Unlike many trades, refrigeration is uniquely challenging and interesting. The thing that makes this such a challenge is the fact that the process takes place out of sight. Solving refrigeration problems takes on a kind of nerdy "who-done-it" process. You can't see with your eyes what is going on, so you have to rely on test instruments, reference data, symptoms, and a "solid base" understanding of refrigeration theory to be able to troubleshoot problems.
I've seen valuable refrigeration equipment destroyed because so-called "technicians" didn't know what they were doing. I've also seen HVAC technicians condemn perfectly good equipment because they didn't have that "solid base" understanding of refrigeration that would have allowed them to find the real problem.

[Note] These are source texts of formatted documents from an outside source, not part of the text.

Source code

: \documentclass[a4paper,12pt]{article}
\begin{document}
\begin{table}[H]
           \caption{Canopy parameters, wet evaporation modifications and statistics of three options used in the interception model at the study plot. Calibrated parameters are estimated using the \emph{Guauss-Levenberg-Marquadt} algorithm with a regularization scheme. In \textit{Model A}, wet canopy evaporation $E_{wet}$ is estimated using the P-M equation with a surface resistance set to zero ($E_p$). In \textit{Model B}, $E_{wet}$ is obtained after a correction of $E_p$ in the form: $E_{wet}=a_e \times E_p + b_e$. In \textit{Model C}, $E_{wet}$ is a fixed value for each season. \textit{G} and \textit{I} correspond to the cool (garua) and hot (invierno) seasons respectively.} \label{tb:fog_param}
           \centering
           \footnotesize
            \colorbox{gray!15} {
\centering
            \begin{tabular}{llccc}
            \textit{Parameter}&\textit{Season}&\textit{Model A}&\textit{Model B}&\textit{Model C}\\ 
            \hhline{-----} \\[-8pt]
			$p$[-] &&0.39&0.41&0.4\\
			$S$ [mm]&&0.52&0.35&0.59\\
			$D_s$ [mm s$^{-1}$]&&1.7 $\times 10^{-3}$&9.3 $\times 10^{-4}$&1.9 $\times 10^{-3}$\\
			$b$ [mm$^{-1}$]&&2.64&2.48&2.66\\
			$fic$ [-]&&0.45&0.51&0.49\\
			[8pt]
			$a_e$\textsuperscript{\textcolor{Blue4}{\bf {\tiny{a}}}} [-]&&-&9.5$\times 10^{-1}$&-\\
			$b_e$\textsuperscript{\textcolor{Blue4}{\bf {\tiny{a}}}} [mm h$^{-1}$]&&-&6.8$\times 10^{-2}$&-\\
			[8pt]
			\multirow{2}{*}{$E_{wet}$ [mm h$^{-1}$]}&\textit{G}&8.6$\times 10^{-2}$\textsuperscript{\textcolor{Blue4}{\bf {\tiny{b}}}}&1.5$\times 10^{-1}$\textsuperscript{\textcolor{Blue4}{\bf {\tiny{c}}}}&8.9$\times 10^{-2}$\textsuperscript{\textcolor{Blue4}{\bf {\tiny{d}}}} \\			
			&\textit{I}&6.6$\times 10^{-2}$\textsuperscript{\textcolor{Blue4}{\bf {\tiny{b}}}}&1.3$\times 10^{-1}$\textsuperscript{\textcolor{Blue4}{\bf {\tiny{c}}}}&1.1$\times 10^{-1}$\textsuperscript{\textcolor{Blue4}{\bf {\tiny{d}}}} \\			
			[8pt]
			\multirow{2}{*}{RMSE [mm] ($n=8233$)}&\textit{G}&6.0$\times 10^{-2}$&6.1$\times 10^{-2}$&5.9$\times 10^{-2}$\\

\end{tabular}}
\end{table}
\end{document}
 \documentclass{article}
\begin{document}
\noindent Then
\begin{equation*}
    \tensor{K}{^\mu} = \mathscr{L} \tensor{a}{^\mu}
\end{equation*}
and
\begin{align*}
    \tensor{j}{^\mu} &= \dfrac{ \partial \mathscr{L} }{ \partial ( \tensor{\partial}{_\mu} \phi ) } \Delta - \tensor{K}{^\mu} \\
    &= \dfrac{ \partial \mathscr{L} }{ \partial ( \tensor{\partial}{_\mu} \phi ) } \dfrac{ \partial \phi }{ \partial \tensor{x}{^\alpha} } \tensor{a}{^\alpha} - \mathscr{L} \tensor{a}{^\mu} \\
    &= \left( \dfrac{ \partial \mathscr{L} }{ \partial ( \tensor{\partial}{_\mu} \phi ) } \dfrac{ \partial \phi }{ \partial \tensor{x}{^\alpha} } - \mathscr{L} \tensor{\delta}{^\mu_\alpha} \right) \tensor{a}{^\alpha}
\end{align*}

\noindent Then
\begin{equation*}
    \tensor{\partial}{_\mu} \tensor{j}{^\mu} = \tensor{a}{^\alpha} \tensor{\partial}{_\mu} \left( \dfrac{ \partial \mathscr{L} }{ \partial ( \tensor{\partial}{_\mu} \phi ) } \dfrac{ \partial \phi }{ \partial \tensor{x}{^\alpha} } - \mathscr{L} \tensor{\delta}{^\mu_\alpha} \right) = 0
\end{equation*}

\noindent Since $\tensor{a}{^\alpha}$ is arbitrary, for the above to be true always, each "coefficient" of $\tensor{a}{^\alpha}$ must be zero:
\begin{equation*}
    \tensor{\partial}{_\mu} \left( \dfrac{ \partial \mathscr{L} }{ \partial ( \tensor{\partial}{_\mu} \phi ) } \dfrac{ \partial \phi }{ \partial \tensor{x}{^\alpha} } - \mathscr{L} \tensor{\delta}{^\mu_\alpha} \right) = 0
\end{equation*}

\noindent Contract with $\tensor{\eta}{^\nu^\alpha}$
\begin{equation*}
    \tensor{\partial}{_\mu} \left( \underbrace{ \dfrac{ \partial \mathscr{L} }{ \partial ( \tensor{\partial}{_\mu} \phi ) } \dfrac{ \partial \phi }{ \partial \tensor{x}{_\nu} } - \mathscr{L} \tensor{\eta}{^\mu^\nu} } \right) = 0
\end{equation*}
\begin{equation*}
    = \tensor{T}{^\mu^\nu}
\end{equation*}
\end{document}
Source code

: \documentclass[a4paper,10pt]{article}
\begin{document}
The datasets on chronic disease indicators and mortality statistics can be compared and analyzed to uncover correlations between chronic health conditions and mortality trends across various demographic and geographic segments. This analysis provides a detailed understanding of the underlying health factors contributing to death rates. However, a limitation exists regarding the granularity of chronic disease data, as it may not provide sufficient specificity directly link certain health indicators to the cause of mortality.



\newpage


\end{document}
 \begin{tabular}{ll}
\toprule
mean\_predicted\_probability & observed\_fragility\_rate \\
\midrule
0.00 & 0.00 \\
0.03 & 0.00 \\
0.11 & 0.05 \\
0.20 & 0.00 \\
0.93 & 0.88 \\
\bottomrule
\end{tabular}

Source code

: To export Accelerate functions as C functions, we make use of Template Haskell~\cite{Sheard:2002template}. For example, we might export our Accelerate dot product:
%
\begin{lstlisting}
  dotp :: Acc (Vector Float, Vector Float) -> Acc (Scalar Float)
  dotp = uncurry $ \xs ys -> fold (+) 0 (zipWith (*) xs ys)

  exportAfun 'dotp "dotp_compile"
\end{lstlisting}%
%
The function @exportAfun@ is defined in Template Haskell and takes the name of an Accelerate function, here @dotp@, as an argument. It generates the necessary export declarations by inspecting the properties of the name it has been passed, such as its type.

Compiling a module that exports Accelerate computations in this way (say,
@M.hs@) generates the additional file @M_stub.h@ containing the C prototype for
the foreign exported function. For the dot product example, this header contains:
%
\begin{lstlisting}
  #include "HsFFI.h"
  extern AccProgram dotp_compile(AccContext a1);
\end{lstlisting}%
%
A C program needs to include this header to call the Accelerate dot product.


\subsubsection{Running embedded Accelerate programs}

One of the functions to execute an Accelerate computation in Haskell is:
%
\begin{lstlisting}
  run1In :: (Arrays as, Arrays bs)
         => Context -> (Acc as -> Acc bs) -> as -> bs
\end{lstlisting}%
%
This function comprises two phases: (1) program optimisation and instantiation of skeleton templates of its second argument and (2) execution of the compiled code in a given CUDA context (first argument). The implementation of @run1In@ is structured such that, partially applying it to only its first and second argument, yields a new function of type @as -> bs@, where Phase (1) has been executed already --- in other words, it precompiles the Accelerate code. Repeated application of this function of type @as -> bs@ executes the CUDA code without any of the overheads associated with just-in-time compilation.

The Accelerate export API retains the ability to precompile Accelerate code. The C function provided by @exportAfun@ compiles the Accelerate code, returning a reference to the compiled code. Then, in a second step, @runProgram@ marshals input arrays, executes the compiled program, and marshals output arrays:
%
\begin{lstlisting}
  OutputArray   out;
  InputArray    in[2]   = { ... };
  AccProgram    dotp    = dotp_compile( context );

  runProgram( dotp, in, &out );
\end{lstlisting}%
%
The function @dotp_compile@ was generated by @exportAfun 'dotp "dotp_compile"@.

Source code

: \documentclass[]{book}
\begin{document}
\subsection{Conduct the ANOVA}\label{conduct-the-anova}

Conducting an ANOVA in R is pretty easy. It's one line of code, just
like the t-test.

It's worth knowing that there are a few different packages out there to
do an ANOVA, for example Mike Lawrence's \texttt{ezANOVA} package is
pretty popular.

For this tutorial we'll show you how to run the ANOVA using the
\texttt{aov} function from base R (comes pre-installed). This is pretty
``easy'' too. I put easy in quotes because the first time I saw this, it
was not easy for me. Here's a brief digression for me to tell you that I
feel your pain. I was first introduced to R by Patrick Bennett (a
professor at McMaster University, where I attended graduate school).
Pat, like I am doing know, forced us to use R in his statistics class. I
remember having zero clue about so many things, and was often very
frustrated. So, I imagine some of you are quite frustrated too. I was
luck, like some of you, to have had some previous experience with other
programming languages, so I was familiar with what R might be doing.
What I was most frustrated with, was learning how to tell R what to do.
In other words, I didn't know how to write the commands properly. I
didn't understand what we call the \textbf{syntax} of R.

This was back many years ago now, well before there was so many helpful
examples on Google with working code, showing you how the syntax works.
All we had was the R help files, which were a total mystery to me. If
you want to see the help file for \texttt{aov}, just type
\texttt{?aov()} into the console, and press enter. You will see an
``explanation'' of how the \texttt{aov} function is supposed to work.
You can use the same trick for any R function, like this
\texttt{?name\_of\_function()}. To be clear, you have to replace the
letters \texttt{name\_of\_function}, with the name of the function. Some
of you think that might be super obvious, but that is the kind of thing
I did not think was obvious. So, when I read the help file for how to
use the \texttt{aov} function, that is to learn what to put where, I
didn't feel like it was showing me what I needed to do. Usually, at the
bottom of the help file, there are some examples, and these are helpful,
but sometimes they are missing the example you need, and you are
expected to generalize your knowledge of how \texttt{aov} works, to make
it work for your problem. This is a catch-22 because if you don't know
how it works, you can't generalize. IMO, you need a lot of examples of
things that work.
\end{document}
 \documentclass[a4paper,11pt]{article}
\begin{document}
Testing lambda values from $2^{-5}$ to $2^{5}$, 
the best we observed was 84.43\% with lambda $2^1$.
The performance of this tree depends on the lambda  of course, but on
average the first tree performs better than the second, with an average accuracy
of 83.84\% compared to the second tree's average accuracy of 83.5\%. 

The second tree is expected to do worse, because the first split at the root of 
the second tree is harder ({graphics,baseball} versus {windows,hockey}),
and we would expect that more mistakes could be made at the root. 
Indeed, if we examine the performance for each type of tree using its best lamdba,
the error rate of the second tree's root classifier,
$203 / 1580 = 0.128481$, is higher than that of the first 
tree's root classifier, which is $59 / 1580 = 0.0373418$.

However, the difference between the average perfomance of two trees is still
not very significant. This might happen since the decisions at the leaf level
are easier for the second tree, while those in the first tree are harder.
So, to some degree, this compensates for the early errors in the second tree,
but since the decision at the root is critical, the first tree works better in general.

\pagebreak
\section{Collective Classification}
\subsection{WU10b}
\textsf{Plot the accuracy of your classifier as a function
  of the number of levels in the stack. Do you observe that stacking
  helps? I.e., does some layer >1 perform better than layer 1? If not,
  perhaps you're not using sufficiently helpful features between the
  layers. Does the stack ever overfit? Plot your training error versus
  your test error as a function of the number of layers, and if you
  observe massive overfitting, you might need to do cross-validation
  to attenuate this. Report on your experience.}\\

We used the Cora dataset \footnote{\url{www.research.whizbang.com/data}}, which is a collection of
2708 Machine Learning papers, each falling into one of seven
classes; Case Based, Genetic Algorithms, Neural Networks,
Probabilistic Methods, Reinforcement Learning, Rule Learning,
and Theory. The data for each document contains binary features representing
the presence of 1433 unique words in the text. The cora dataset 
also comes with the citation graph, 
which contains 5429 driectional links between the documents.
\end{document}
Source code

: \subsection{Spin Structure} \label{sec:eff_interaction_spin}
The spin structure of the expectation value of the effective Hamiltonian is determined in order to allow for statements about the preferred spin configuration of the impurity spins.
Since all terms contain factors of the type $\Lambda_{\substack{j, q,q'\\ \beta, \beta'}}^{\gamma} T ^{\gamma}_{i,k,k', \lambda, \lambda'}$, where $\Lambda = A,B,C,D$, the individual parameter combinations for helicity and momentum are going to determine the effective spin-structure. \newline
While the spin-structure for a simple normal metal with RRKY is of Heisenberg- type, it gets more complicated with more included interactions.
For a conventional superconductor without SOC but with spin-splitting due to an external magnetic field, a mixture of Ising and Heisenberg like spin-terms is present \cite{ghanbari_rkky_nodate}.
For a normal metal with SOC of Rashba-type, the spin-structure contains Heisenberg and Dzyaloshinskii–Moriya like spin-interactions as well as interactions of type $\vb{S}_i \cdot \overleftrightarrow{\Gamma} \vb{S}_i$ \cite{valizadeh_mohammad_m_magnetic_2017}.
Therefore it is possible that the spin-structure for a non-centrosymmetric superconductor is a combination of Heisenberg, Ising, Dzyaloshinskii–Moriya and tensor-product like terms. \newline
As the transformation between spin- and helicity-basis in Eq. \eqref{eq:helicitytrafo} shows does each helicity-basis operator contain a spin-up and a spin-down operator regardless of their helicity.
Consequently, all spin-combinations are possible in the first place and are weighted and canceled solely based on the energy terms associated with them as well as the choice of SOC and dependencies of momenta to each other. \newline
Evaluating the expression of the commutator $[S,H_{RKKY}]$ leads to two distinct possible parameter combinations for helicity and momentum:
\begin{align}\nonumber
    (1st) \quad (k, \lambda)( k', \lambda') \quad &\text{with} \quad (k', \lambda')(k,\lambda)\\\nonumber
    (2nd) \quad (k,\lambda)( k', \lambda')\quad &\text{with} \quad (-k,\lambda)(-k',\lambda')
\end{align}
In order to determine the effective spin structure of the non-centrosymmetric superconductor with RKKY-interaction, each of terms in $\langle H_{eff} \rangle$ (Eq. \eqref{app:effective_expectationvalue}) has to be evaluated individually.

Many successful refrigeration technicians mentally put themselves into the process. They start to think like a molecule of refrigerant. They visualize themselves racing through the various circuits of a refrigeration system, picking up heat energy here, giving off heat energy there, changing from a liquid to a gas, and visa-versa. They compare what is happening with what should be happening. It's this "think like a molecule of refrigerant" that allows them to solve the problems that others can't.
We teach a course that consists of two classes, the first is called "Refrigeration For AC Systems", the second is called "Refrigeration for Heat Pumps". Both are "Solid Base" fundamentals classes that are loaded with useful information. For the duration of each class, we hammer home refrigeration theory until every person starts thinking like that molecule of refrigerant. We cover every nook and cranny of the typical air conditioner and heat pump until we know the systems inside and out. The meaning of terms like saturation, super heat, sub cooling, volumetric efficiency, enthalpy, slugging, fixed bore metering devices, thermal expansion valves, reversing valves, check valves, pressure drops, flash gas, and why volumetric capacity of the evaporator coil in a heat pump is so important will become crystal clear.
This is not an easy course, and it requires a lot to understand this material. For those who think they can absorb this technology.... welcome, we look forward to having another high quality technician in the field.
The "Refrigeration For AC & Heat Pump Systems" courses consist of two classes each running for four hours.